Rechtse Kamerleden hechten aan een bekrompen versie van democratie, volgens hetwelk “democratie wij zijn”. Maar democratie beperkt zich niet tot de verkiezingsprocedure. Het wordt ook erkend door zijn checks and balances, zijn vermogen om de zwaksten te verdedigen en de rechtsstaat te handhaven. Alle liberale democratieën herkennen zich aan deze criteria.

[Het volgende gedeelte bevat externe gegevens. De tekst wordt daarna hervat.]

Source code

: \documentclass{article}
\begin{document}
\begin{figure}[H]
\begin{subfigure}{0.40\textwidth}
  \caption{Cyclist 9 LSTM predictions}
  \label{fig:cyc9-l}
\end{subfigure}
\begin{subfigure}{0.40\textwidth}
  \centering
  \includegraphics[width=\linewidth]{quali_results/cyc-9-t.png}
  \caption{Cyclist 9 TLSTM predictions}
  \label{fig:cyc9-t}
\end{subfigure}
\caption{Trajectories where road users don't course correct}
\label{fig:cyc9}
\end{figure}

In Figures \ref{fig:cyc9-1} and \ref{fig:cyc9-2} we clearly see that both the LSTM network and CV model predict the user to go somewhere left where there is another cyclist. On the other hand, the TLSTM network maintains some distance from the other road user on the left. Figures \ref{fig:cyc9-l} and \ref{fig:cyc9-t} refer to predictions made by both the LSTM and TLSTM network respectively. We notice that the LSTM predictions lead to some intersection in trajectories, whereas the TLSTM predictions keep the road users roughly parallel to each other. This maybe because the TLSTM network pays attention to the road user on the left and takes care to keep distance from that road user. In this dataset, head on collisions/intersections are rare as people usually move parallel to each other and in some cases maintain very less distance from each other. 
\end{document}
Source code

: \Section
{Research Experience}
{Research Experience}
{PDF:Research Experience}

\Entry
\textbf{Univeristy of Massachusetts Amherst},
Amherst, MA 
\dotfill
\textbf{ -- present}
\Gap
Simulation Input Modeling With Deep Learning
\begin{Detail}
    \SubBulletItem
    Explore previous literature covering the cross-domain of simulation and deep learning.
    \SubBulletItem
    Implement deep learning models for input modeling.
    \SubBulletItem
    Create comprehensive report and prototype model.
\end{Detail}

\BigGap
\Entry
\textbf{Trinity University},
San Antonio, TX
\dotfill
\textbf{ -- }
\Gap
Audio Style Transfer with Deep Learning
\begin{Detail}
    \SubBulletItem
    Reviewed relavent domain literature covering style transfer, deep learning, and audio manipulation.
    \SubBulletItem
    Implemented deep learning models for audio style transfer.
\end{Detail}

In Frankrijk, het Verenigd Koninkrijk en de Verenigde Staten zijn er verschillende andere checks and balances, hetzij in de vorm van een tweede kamer, hetzij vanwege de rol van het Europees Hof voor de Rechten van de Mens (EHRM).Israël is niet gebonden aan enige internationale conventie, en er is geen andere instelling die tegenwicht kan bieden aan de macht van de Knesset. De enige echte institutionele tegenmacht is het Hooggerechtshof. Het beperken van haar bevoegdheden zou neerkomen op het verlenen van de bevoegdheid aan de Knesset om wetten uit te vaardigen zonder beperkingen op van alles en nog wat. In de huidige situatie van sterke polarisatie in de Israëlische samenleving, zou de omzeilingsclausule een instrument zijn voor onbetwiste overheersing door de meerderheid over de minderheid. Het zou het einde zijn van checks and balances en het begin van een ander Israël.

Sami Cohen, emeritus onderzoeksdirecteur (CERI), Sciences Po

Dit artikel is opnieuw gepubliceerd vanaf The Conversation onder Creative Commons-licentie. Lees deorigineel artikel.